Use case #3 – Double Failure Case: Primary GGHub Failure and Standby GGHub Connectivity Failure
If the primary GGhub crashes and communication cannot be established with the standby file system when it comes back online, the following messages will be output into the primary CRS trace file (crsd_scriptagent_grid.trc) on the active cluster node:
2023-06-21 17:08:52.621:[acfs_primary]{1:40360:36312} [start] WARNING: PRIMARY file system /mnt/acfs_gg previously crashed
2023-06-21 17:08:55.678:[acfs_primary]{1:40360:36312} [start] WARNING: STANDBY not accessible - disabling acfs_primary
If an attempt is made to manually restart the primary file system, an additional message will be output into the CRS trace file:
2023-06-21 17:25:54.224:[acfs_primary]{1:40360:37687} [start] WARNING:
PRIMARY /mnt/acfs_gg disabled to prevent split brain
Use the following action plan with this scenario.

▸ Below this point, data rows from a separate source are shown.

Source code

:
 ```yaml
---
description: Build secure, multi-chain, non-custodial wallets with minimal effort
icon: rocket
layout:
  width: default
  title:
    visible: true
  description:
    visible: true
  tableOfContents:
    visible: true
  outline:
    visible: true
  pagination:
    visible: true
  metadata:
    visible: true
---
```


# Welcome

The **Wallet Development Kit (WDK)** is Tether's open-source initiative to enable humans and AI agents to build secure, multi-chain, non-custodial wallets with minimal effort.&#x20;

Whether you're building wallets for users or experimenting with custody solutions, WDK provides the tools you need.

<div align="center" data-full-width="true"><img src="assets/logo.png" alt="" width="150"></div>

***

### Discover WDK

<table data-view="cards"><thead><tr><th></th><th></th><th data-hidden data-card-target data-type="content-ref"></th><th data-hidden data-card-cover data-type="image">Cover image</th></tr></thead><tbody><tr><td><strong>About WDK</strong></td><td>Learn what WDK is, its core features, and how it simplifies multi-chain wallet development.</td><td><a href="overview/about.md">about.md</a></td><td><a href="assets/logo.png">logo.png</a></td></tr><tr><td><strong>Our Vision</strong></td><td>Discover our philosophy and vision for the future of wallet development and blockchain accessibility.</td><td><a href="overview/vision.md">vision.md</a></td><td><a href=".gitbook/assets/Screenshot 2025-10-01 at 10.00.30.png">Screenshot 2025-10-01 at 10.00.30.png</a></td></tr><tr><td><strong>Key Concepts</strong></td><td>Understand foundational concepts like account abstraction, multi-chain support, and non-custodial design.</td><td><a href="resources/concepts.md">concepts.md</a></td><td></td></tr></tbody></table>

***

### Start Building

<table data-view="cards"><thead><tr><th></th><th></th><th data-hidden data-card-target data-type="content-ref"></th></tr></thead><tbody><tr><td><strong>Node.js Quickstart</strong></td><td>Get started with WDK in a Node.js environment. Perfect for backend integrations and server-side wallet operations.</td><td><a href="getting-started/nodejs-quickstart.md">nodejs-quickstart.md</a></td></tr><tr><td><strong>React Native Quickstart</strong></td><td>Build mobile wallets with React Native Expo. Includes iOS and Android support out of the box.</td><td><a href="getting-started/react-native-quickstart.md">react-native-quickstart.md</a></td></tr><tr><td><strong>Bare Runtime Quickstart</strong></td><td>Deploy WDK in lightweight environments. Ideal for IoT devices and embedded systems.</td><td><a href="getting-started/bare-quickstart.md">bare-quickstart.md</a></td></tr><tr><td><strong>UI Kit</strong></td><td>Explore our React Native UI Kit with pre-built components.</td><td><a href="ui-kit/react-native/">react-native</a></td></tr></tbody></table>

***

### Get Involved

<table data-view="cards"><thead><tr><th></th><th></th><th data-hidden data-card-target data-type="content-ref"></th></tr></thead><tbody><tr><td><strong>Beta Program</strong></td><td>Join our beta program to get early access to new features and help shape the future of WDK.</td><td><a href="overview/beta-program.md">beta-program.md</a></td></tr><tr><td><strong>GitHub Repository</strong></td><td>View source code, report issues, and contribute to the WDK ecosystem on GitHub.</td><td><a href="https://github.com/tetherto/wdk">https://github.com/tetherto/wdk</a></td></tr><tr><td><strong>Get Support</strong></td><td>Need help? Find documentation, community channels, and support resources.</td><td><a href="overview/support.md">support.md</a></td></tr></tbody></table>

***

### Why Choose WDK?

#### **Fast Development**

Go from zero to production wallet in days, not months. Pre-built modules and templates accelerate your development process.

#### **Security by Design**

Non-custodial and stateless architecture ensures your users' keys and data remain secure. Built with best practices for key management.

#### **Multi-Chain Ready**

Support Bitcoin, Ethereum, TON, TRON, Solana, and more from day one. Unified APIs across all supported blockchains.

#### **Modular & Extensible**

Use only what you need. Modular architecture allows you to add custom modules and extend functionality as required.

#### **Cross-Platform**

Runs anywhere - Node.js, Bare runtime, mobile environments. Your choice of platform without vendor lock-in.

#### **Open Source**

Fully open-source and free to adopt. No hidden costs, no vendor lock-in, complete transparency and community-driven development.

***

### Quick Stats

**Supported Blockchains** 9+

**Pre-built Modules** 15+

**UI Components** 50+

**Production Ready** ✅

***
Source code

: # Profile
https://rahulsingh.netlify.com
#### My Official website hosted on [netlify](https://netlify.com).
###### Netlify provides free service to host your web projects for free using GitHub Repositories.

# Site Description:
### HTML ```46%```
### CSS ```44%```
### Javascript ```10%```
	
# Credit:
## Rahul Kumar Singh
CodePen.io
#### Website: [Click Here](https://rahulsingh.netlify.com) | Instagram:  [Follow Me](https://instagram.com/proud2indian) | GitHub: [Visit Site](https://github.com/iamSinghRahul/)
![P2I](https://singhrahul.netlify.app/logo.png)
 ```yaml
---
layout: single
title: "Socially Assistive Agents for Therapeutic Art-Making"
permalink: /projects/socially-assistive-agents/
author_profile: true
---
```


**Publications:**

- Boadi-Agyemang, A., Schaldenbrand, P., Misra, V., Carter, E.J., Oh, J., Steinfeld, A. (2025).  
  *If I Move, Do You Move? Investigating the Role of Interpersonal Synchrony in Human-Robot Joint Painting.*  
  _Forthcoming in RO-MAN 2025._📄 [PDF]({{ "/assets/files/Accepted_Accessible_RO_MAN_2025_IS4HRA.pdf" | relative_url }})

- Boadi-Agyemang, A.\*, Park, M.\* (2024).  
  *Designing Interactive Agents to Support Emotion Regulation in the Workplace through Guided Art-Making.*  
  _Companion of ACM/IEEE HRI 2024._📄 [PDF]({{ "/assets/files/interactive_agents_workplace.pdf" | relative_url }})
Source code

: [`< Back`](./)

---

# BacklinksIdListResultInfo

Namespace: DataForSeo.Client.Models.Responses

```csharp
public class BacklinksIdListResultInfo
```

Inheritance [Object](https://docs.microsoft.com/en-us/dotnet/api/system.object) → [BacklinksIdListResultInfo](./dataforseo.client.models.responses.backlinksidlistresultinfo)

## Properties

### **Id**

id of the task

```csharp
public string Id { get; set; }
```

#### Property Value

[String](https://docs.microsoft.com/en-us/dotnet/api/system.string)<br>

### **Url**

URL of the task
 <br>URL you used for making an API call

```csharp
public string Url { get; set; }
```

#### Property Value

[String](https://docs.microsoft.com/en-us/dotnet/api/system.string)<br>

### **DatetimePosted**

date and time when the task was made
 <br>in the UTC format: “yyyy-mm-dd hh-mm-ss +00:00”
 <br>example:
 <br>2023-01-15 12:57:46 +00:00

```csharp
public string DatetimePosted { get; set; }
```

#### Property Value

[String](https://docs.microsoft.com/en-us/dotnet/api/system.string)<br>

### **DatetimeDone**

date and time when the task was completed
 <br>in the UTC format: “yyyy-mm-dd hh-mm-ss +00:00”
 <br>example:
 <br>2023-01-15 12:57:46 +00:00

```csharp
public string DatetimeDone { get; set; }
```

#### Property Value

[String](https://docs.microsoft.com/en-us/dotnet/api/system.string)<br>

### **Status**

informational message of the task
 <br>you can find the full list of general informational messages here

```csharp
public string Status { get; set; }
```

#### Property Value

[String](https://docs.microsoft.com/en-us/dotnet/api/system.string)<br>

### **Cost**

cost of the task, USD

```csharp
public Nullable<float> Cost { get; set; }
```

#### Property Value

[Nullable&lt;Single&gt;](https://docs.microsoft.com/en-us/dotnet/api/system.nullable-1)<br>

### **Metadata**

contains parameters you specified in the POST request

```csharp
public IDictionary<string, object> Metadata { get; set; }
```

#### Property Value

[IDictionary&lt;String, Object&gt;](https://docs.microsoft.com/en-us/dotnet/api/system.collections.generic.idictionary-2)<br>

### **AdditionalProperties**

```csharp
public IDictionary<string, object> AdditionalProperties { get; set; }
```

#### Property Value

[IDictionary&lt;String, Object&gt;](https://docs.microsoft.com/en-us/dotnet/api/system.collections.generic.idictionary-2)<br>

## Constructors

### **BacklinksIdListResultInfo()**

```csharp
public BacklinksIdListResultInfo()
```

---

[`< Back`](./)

- Check the standby file system, using the command ‘acfsutil repl util verifystandby /mnt/acfs_gg -v’ to determine why the standby hub is inaccessible.
- If communication with the the standby file system can re-established,
restart GoldenGate on the primary
hub:
[grid@gghub_prim1]$ agctl start goldengate <instance_name> # Specify the GoldenGate instance name [grid@gghub_prim1]$ agctl status goldengate Goldengate instance '<instance_name>' is running on gghub_prim1
- If communication with the standby file system cannot be re-established,
use the following commands to restart GoldenGate on the primary
hub:
[grid@gghub_prim1]$ echo "RESTART" > /mnt/acfs_gg/status/acfs_primary [grid@gghub_prim1]$ agctl start goldengate <instance_name> # Specify the GoldenGate instance name [grid@gghub_prim1]$ agctl status goldengate Goldengate instance '<instance_name>' is running on gghub_prim1
- When communication with the standby file system is restored, ACFS Replication will continue to replicate primary file system changes.